14. The vulnerability analysis apparatus of claim 13, wherein the processing circuitry is further configured to train the clone model in a self-supervised contrastive learning method for the unqueried dataset, and trains the clone model in a supervised contrastive learning method based on label information for the queried dataset, wherein the label information is a result of a query on the target model.
15. The vulnerability analysis apparatus of claim 14, wherein the target model comprises: a feature extraction unit configured to extract a feature pattern for classification from an input query; and a classification unit configured to perform classification into at least one class from the extracted feature pattern, and wherein the clone model comprises a path for performing classification including the feature extraction unit and the classification unit, and further comprises a path for contrastive learning for performing embedding on the feature pattern extracted from the feature extraction unit.
16. The vulnerability analysis apparatus of claim 15, wherein the processing circuitry is further configured to generate a positive pair for contrastive learning by augmenting the unqueried dataset and the queried dataset through a random input conversion distribution.
17. The vulnerability analysis apparatus of claim 16, wherein the processing circuitry is further configured to:
train the clone model by the self-supervised contrastive learning method that induces similarity of a result of embedding the feature pattern between data points corresponding to the positive pair of the unqueried dataset to be maximized; and
train the clone model by the supervised contrastive learning method by inducing the similarity of the result of embedding the feature pattern between the data points corresponding to the positive pair of the queried dataset to be maximized, and considering different queried datasets as the positive pair based on the label information.

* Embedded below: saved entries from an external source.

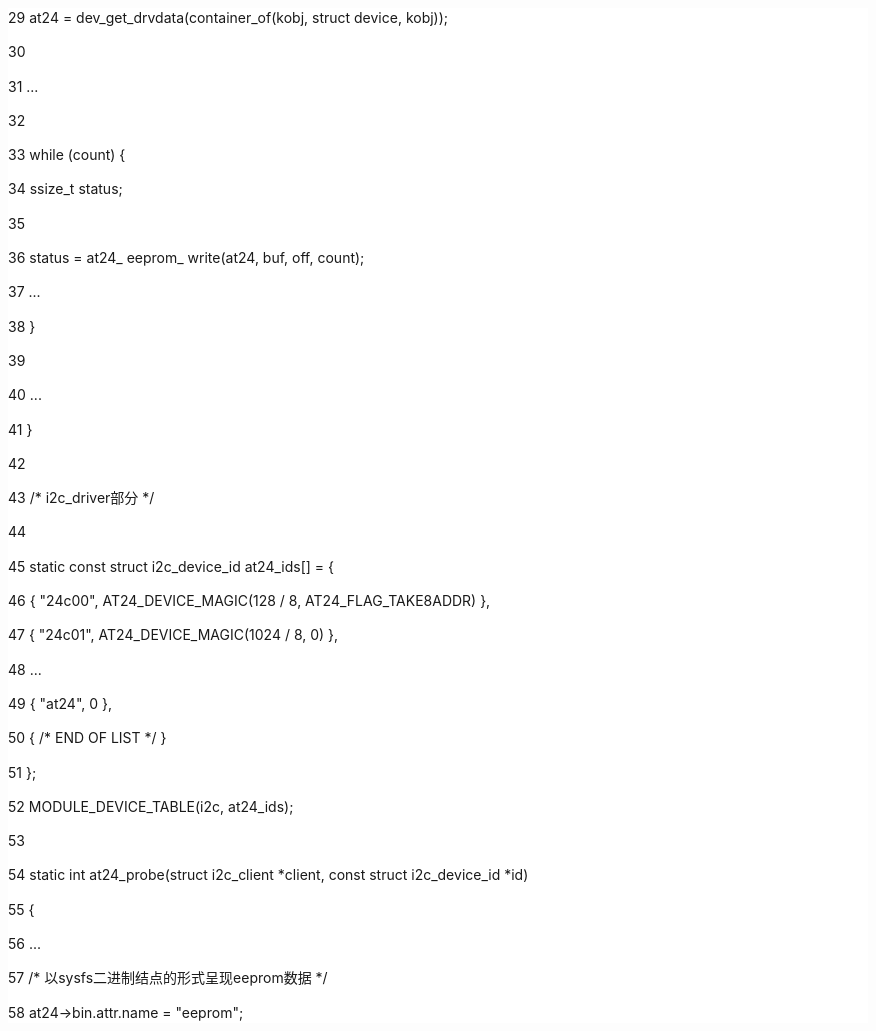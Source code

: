  29 at24 = dev_get_drvdata(container_of(kobj, struct device, kobj)); 
 
 30 
 
 31 ... 
 
 32 
 
 33 while (count) { 
 
 34 ssize_t status; 
 
 35 
 
 36 
 status = at24_ 
 eeprom_ 
 write(at24, buf, off, count); 
 
 37 ... 
 
 38 } 
 
 39 
 
 40 ... 
 
 41 } 
 
 42 
 
 43 /* i2c_driver部分 */ 
 
 44 
 
 45 static const struct i2c_device_id at24_ids[] = { 
 
 46 { "24c00", AT24_DEVICE_MAGIC(128 / 8, AT24_FLAG_TAKE8ADDR) }, 
 
 47 { "24c01", AT24_DEVICE_MAGIC(1024 / 8, 0) }, 
 
 48 ...



49 { "at24", 0 }, 
 
 50 { /* END OF LIST */ } 
 
 51 }; 
 
 52 MODULE_DEVICE_TABLE(i2c, at24_ids); 
 
 53 
 
 54 static int at24_probe(struct i2c_client *client, const struct i2c_device_id *id) 
 
 55 { 
 
 56 ... 
 
 57 /* 以sysfs二进制结点的形式呈现eeprom数据 */ 
 
 58 at24->bin.attr.name = "eeprom";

18. The vulnerability analysis apparatus of claim 17, wherein the label information is expressed as at least one class-specific probability, and wherein the processing circuitry is further configured to train the clone model by giving a higher weight for adjusting an intensity of the contrastive learning as the positive pair having a higher similarity and higher confidence of the label information is given.
19. The vulnerability analysis apparatus of claim 13, wherein the processing circuitry is further configured to obtain the queried dataset by querying the target model with a query obtained by randomly sampling a portion of the unqueried dataset according to a uniform distribution.

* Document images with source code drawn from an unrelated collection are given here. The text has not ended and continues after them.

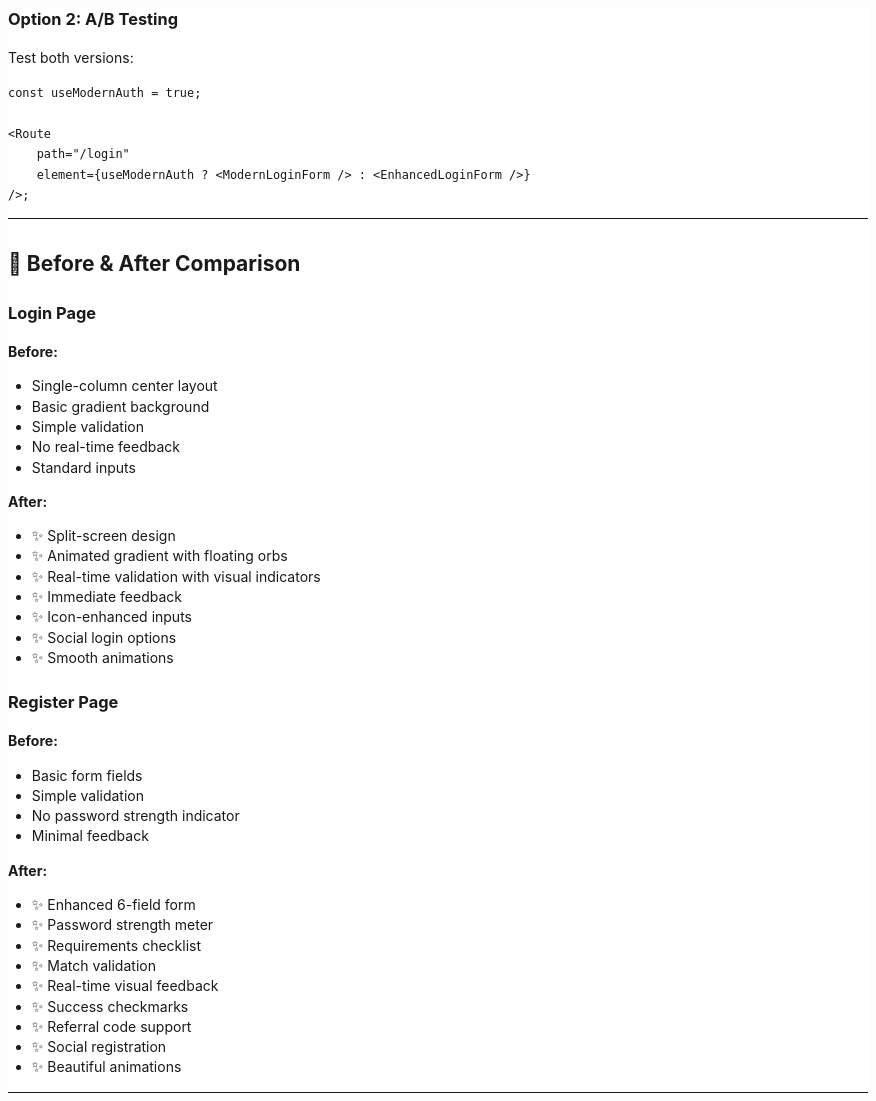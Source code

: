 ### Option 2: A/B Testing

Test both versions:

```tsx
const useModernAuth = true;

<Route
    path="/login"
    element={useModernAuth ? <ModernLoginForm /> : <EnhancedLoginForm />}
/>;
```

---

## 🎯 Before & After Comparison

### Login Page

**Before:**

- Single-column center layout
- Basic gradient background
- Simple validation
- No real-time feedback
- Standard inputs

**After:**

- ✨ Split-screen design
- ✨ Animated gradient with floating orbs
- ✨ Real-time validation with visual indicators
- ✨ Immediate feedback
- ✨ Icon-enhanced inputs
- ✨ Social login options
- ✨ Smooth animations

### Register Page

**Before:**

- Basic form fields
- Simple validation
- No password strength indicator
- Minimal feedback

**After:**

- ✨ Enhanced 6-field form
- ✨ Password strength meter
- ✨ Requirements checklist
- ✨ Match validation
- ✨ Real-time visual feedback
- ✨ Success checkmarks
- ✨ Referral code support
- ✨ Social registration
- ✨ Beautiful animations

---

20. The vulnerability analysis apparatus of claim 13, wherein the processing circuitry is further configured to: determine a degree of imbalance of a classification class according to whether a size of a queried dataset used for training the clone model in which the further training is completed satisfies a preset condition; and based on the size of the queried dataset satisfying the preset condition, perform minority class priority sampling to obtain the queried dataset.

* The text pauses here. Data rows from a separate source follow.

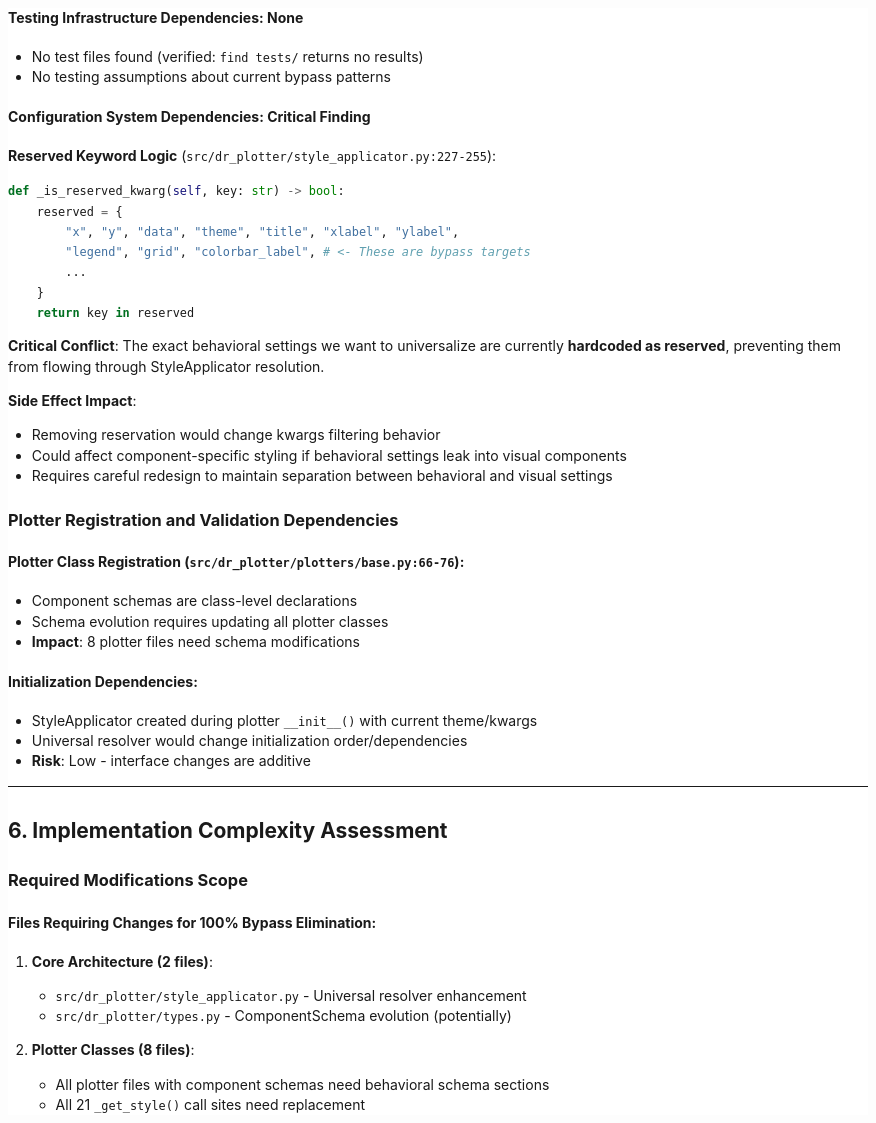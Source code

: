 #### Testing Infrastructure Dependencies: **None**
- No test files found (verified: `find tests/` returns no results)
- No testing assumptions about current bypass patterns

#### Configuration System Dependencies: **Critical Finding**

**Reserved Keyword Logic** (`src/dr_plotter/style_applicator.py:227-255`):
```python
def _is_reserved_kwarg(self, key: str) -> bool:
    reserved = {
        "x", "y", "data", "theme", "title", "xlabel", "ylabel", 
        "legend", "grid", "colorbar_label", # <- These are bypass targets
        ...
    }
    return key in reserved
```

**Critical Conflict**: The exact behavioral settings we want to universalize are currently **hardcoded as reserved**, preventing them from flowing through StyleApplicator resolution.

**Side Effect Impact**: 
- Removing reservation would change kwargs filtering behavior
- Could affect component-specific styling if behavioral settings leak into visual components
- Requires careful redesign to maintain separation between behavioral and visual settings

### Plotter Registration and Validation Dependencies

#### Plotter Class Registration (`src/dr_plotter/plotters/base.py:66-76`):
- Component schemas are class-level declarations
- Schema evolution requires updating all plotter classes
- **Impact**: 8 plotter files need schema modifications

#### Initialization Dependencies:
- StyleApplicator created during plotter `__init__()` with current theme/kwargs
- Universal resolver would change initialization order/dependencies
- **Risk**: Low - interface changes are additive

---

## 6. Implementation Complexity Assessment

### Required Modifications Scope

#### Files Requiring Changes for 100% Bypass Elimination:

1. **Core Architecture (2 files)**:
   - `src/dr_plotter/style_applicator.py` - Universal resolver enhancement
   - `src/dr_plotter/types.py` - ComponentSchema evolution (potentially)

2. **Plotter Classes (8 files)**:
   - All plotter files with component schemas need behavioral schema sections
   - All 21 `_get_style()` call sites need replacement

21. The vulnerability analysis apparatus of claim 20, wherein the processing circuitry is further configured to obtain the queried dataset by performing entropy-based sampling when the size of the queried dataset does not satisfy the preset condition.
22. The vulnerability analysis apparatus of claim 20, wherein the preset condition is defined based on total query budget, size of the queried dataset, an average of the amount of data of the entire class, an average of the amount of data of minority classes, or an amount of minority classes.
23. The vulnerability analysis apparatus of claim 20, wherein the minority class priority sampling measures a density score for data corresponding to a minority class among data of the unqueried dataset, and samples data having a highest measured density score as the query.
24. The vulnerability analysis apparatus of claim 21, wherein the entropy-based sampling measures entropy for an output of the clone model with respect to data of the unqueried dataset to sample data having a highest entropy to the query.